*Action item:*
In the records below, count every line that includes the word "time". Provide the total alone.

--------

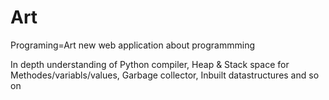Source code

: # Art
Programing=Art new web application about programmming

In depth understanding of Python compiler, Heap & Stack space for Methodes/variabls/values, Garbage collector, Inbuilt datastructures and so on
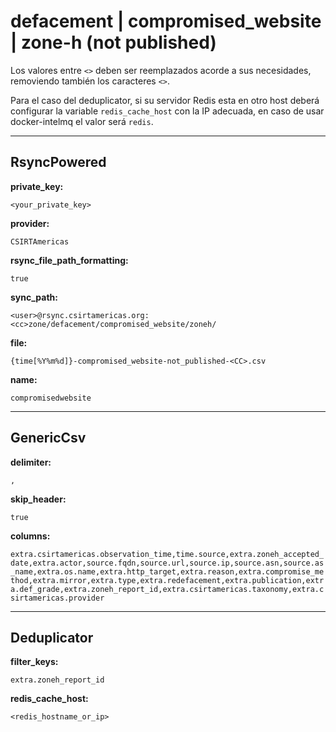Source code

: # defacement | compromised_website | zone-h (not published)

Los valores entre `<>` deben ser reemplazados acorde a sus necesidades, removiendo también los caracteres `<>`.

Para el caso del deduplicator, si su servidor Redis esta en otro host deberá configurar la variable `redis_cache_host` con la IP adecuada, en caso de usar docker-intelmq el valor será `redis`.

---
## RsyncPowered

**private_key:**

`<your_private_key>`

**provider:**

`CSIRTAmericas`

**rsync_file_path_formatting:**

`true`

**sync_path:**

`<user>@rsync.csirtamericas.org:<cc>zone/defacement/compromised_website/zoneh/`

**file:**

`{time[%Y%m%d]}-compromised_website-not_published-<CC>.csv`

**name:**

`compromisedwebsite`


---
## GenericCsv

**delimiter:**

`,`

**skip_header:**

`true`

**columns:**

`extra.csirtamericas.observation_time,time.source,extra.zoneh_accepted_date,extra.actor,source.fqdn,source.url,source.ip,source.asn,source.as_name,extra.os.name,extra.http_target,extra.reason,extra.compromise_method,extra.mirror,extra.type,extra.redefacement,extra.publication,extra.def_grade,extra.zoneh_report_id,extra.csirtamericas.taxonomy,extra.csirtamericas.provider`


---
## Deduplicator

**filter_keys:**

`extra.zoneh_report_id`

**redis_cache_host:**

`<redis_hostname_or_ip>`
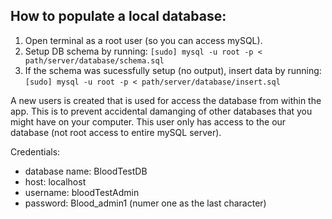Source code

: ## How to populate a local database:

1. Open terminal as a root user (so you can access mySQL).
2. Setup DB schema by running: `[sudo] mysql -u root -p < path/server/database/schema.sql`
3. If the schema was sucessfully setup (no output), insert data by running: `[sudo] mysql -u root -p < path/server/database/insert.sql`

A new users is created that is used for access the database from within the app. This is to prevent accidental damanging of other databases that you might have on your computer. This user only has access to the our database (not root access to entire mySQL server).

Credentials:
- database name: BloodTestDB
- host: localhost
- username: bloodTestAdmin
- password: Blood_admin1 (numer one as the last character)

--------

*Your response:*
2